Problem to work on: Go through the data and copy each line where the word "your" shows up.

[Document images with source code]
# # #

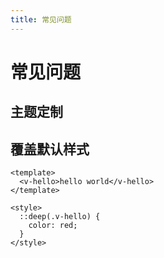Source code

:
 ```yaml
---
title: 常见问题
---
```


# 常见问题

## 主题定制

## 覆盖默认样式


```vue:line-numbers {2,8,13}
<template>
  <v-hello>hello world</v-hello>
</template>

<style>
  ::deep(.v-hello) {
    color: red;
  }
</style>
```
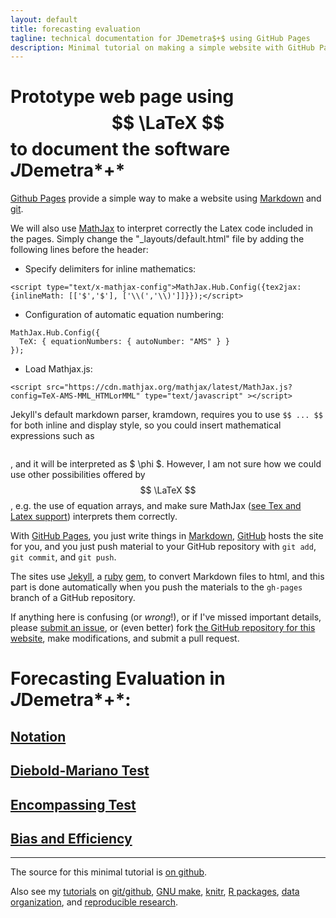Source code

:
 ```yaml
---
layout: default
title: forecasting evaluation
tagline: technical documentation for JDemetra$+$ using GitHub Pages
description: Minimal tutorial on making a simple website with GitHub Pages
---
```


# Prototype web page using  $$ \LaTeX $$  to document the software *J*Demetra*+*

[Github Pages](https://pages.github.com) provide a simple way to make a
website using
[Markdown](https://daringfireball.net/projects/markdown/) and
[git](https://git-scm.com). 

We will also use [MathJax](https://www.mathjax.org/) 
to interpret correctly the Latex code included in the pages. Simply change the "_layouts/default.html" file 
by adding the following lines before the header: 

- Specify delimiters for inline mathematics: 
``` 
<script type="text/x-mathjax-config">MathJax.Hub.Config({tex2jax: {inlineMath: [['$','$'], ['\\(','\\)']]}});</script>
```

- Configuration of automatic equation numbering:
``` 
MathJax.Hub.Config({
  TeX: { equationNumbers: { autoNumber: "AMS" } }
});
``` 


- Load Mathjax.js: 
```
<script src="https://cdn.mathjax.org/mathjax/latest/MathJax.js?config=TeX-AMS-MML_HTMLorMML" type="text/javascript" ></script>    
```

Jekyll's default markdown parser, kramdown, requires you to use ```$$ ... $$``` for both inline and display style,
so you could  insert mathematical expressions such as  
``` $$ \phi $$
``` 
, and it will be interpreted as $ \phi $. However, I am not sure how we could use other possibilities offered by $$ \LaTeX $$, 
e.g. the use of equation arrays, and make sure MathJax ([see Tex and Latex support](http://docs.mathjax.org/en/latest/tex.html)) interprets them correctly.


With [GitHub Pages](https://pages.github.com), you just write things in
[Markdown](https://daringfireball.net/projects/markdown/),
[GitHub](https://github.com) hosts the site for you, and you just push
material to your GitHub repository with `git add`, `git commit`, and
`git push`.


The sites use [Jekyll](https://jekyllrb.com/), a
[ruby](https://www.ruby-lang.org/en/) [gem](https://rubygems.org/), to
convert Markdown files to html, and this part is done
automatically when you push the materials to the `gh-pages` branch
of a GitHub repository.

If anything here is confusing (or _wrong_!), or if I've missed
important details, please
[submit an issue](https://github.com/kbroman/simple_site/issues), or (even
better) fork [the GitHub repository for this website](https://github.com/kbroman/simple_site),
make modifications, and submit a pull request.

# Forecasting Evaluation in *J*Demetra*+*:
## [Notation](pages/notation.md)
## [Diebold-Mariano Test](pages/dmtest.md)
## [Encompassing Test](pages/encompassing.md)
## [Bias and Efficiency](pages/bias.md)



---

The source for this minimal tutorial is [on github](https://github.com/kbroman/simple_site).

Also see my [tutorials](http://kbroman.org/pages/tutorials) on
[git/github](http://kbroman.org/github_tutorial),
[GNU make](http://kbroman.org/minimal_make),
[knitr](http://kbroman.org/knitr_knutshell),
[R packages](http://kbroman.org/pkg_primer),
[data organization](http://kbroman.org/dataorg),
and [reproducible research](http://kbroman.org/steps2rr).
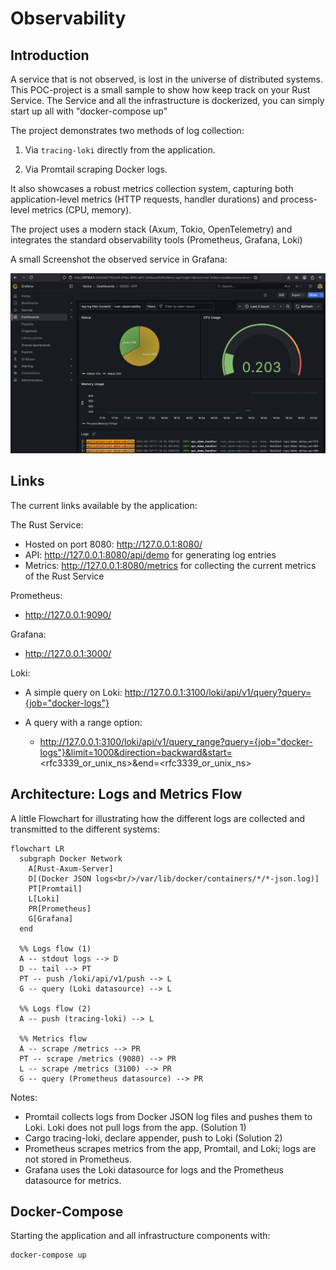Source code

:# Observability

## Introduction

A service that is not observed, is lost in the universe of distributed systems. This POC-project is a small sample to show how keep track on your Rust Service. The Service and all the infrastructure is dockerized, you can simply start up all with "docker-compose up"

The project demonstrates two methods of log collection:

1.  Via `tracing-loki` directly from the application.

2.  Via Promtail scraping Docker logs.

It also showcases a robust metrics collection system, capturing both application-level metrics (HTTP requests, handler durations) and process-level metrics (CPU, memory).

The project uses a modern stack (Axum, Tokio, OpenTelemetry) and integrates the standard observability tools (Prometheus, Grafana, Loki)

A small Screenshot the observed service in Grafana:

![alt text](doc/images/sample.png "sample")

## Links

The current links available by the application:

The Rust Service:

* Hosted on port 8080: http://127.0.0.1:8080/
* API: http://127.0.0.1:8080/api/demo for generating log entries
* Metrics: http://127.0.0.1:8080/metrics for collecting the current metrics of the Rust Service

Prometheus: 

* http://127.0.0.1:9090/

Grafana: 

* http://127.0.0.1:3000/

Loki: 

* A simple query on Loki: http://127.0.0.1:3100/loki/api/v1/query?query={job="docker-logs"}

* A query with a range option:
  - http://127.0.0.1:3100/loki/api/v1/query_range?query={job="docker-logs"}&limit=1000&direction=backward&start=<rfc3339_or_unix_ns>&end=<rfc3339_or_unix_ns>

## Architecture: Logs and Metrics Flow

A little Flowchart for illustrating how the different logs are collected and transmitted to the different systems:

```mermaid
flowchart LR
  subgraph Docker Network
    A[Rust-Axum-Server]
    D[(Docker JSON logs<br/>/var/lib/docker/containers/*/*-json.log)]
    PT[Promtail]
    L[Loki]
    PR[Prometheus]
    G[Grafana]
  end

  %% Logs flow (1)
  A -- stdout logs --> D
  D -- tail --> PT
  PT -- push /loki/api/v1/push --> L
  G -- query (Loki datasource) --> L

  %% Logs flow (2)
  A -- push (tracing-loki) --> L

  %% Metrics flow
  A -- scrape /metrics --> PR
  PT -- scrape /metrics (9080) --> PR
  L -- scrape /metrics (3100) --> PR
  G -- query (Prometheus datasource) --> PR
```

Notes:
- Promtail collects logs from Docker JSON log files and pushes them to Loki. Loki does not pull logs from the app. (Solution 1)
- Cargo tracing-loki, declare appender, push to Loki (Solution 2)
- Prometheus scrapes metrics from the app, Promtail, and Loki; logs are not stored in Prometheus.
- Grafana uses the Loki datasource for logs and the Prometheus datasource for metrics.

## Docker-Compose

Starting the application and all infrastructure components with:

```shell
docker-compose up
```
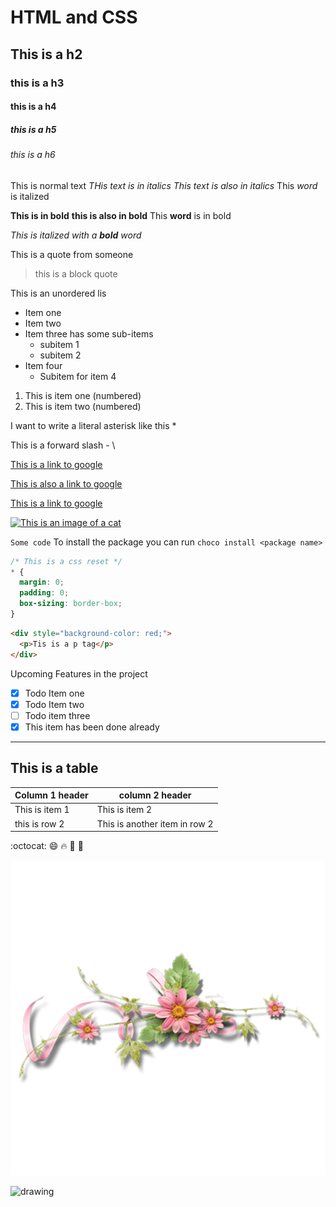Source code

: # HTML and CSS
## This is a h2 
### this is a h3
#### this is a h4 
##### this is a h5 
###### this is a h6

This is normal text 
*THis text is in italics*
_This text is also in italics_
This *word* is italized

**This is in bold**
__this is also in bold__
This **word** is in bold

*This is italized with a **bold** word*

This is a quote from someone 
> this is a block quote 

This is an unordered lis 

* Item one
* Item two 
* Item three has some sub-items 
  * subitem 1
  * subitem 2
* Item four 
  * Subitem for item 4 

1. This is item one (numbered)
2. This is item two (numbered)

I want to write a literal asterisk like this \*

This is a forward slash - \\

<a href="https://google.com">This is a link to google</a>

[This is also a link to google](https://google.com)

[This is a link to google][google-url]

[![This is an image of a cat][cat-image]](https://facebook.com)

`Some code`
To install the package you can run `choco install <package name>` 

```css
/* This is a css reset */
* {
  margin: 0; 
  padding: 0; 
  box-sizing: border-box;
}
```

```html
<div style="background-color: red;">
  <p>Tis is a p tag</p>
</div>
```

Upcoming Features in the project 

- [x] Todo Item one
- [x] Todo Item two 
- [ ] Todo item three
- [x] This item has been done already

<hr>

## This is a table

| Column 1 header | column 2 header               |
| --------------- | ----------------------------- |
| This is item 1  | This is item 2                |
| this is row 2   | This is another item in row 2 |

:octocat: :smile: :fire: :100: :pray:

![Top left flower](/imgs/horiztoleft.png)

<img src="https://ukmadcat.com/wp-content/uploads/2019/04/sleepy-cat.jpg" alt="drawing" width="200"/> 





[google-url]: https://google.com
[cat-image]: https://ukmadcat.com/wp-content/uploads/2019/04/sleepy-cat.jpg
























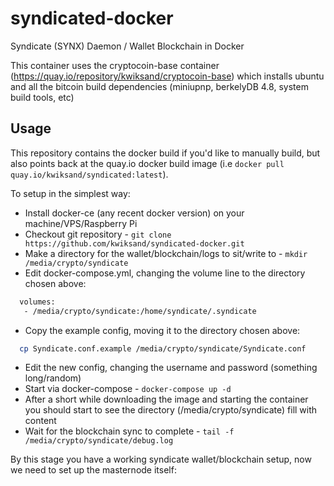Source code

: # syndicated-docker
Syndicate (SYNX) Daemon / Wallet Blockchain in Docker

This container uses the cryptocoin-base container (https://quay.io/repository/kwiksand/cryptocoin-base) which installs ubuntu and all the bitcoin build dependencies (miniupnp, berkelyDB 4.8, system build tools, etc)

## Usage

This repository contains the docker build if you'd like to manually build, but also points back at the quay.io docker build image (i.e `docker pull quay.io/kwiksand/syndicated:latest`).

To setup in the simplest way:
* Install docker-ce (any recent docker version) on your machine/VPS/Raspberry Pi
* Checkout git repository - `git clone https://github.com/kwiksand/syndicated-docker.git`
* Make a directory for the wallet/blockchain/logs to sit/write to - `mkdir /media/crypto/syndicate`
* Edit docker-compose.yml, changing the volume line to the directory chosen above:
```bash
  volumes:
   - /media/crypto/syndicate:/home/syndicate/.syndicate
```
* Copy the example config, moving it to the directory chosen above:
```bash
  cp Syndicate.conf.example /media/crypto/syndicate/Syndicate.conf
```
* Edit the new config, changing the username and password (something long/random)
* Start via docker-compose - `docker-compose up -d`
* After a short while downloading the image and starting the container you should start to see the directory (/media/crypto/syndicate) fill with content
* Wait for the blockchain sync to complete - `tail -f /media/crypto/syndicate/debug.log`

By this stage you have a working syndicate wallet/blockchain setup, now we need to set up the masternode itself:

# # #

Written answer:
material to your GitHub repository with `git add`, `git commit`, and
A service that is not observed, is lost in the universe of distributed systems. This POC-project is a small sample to show how keep track on your Rust Service. The Service and all the infrastructure is dockerized, you can simply start up all with "docker-compose up"
* Install docker-ce (any recent docker version) on your machine/VPS/Raspberry Pi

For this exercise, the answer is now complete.